Yesterday morning, I took my child, Alex, to the orthodontist to pick up a new retainer. This was a replacement for the one our dog, Bella, decided to chew up. Bella, who typically spends her days napping, surprised us by jumping onto the counter to snag Alex’s retainer. It was a heartbreaking moment for Alex, who had always been diligent about taking care of it. After securing the first replacement for free, we eventually had to pay for a second. Now, here I was, preparing for yet another trip to the orthodontist.
While checking out, I recalled that it was almost July, and we needed to schedule an appointment for my youngest, who would soon require braces, just like their siblings. “Sure, what’s your child’s name?” the receptionist asked.
“Alex,” I replied, omitting their birth name, Alexander. Lately, Alex has been delighted when referred to as a girl, as evidenced by a recent encounter at a restaurant. When the server asked if my “daughter” wanted a drink, Alex smiled and didn’t mind the mix-up. However, they’re clear about not wanting to be a girl or transition.
Understanding gender identity is a complex journey, especially in a world that often insists on binary distinctions. In our city, where we frequently encounter familiar faces, Alex had previously gone by he/him/his pronouns. It wasn’t until fifth grade that they began presenting more femininely, embracing traditionally feminine clothing and styles. However, despite this presentation, Alex remains a boy at heart, and I still refer to them as my son.
Children can’t simply relocate to escape their identity, unlike adults who might seek anonymity. Young children often face blunt questions from peers: “Are you a boy or a girl?” Adults tend to be more discreet, yet the ramifications of gendered practices in schools are pervasive.
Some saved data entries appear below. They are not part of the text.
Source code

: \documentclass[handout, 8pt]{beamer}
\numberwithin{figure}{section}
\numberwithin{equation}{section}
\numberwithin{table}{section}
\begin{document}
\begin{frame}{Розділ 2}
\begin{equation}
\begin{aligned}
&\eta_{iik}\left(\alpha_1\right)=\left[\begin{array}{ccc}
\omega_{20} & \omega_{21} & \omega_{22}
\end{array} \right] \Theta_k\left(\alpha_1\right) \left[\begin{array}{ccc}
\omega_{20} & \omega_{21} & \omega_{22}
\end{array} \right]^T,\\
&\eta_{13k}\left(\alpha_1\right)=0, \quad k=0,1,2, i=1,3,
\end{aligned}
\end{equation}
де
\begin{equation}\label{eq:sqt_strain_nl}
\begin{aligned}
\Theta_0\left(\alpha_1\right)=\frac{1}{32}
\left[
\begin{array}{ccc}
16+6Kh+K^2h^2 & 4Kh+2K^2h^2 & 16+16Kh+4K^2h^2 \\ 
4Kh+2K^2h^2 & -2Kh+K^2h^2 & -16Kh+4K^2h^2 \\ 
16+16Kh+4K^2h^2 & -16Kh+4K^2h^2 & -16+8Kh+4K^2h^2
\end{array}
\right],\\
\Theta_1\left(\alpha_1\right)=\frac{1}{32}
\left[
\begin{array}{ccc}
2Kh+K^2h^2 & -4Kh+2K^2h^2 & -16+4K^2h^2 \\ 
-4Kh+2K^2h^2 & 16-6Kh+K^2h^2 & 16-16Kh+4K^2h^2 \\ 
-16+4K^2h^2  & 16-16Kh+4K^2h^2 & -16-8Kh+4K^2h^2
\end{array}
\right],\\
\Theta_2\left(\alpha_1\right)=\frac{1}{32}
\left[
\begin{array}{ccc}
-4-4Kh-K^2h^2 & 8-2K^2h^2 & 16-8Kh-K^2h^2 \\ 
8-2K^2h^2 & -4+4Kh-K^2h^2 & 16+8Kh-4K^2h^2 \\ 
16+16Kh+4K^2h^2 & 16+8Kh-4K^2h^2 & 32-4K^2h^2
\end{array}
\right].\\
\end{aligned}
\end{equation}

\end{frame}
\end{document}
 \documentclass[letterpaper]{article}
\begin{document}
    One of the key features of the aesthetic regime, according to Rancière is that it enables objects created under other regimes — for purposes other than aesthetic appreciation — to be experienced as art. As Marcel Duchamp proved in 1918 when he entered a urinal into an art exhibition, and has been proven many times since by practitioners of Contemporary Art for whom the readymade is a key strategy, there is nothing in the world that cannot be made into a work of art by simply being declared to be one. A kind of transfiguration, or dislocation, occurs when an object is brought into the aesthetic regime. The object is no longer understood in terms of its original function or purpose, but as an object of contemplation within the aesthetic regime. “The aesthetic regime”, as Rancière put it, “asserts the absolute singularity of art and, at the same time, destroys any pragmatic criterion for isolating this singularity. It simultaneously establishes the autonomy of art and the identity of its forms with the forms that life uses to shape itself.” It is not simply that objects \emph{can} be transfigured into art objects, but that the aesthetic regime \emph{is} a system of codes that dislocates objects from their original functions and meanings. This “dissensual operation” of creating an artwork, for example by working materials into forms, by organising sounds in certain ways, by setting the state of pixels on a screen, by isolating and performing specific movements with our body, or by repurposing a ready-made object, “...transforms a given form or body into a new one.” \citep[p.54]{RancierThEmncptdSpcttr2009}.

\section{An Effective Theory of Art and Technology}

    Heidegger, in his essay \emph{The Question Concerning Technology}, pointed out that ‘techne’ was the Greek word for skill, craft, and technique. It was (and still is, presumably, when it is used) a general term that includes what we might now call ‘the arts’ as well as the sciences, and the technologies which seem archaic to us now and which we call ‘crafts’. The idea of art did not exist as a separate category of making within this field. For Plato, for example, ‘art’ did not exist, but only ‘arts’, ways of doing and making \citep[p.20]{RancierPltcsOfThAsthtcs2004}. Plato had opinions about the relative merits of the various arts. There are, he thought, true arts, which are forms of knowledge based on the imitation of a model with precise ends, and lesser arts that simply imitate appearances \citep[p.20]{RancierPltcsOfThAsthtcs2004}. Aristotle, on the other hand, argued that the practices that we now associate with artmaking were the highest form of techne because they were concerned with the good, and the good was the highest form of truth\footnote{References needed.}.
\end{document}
The constant division into “boys” and “girls” during activities and interactions can be harsh reminders for non-binary children that their identity is often overlooked.
As I talked with the receptionist, she asked, “When’s his birthday?” The use of “his” made me pause. I knew it was time for a conversation. My child, who prefers to avoid the spotlight, sensed the shift and asked to wait in the car. Realizing this was a good moment to honor Alex’s identity, I handed them the car keys and agreed.
I leaned closer to the receptionist and said, “Actually, Alex is non-binary and uses ‘they/them’ pronouns.” She looked puzzled, tilting her head and raising an eyebrow. “I know this might feel awkward,” I reassured her, “but I appreciate your understanding in updating your records.”
She nodded, and after a moment of hesitation, asked, “So should I refer to Alex as ‘she’?” I replied, “No. Alex is non-binary, not male or female.” The conversation continued, with me explaining that although Alex was assigned male at birth, their gender expression is not tied to a binary identity.
I attempted to clarify that Alex might be exploring their gender identity without transitioning at this point. The receptionist seemed to grasp the concept a bit more and noted that they hadn’t encountered any patients who identified as non-binary before. I joked, “Well, now you have! What do we win for being first?”
Despite the lightheartedness, we still hadn’t resolved how to list Alex’s pronouns. I could sense her uncertainty regarding the options available in her system. As I filled the silence, I inadvertently suggested that Alex might be too young to make decisions about their identity, perpetuating outdated misconceptions about gender identity that suggest children cannot understand themselves.
Both receptionists nodded sympathetically, and I felt their validation, yet I wanted to clarify that this isn’t about confusion but about identity. “It shouldn’t be this complicated,” one of them acknowledged. After a thoughtful moment, she decided to note Alex’s pronouns in the system for the orthodontist’s reference.
After finalizing the appointment, I expressed gratitude for their openness and willingness to learn. As I left, I reflected on how I should have sought out a more inclusive orthodontist for Alex. I have a short list of trans-friendly practitioners, but it didn’t cross my mind this time. At least, I thought, this experience might pave the way for future families navigating similar situations.
As I reached the car, I realized it had taken a significant amount of time to discuss pronouns—not the “quick, in-and-out” appointment I had promised my child. When Alex returned, they casually commented on the delay as I avoided mentioning the lengthy conversation about their identity.
In a world where acceptance can vary, it’s crucial to create spaces where all identities are recognized and respected, allowing children like Alex to feel seen and understood. For more on pregnancy and home insemination, check out our article on using an at-home insemination kit. And for those looking for expert advice on fertility treatments, visit this excellent resource on the topic: Fertility Treatments.
Summary:
This article explores the journey of a parent navigating the complexities of their non-binary child’s identity. It highlights the challenges faced in everyday situations, such as medical appointments, where societal norms often enforce gender binaries. The author emphasizes the importance of understanding and acceptance while encouraging open conversations about gender identity.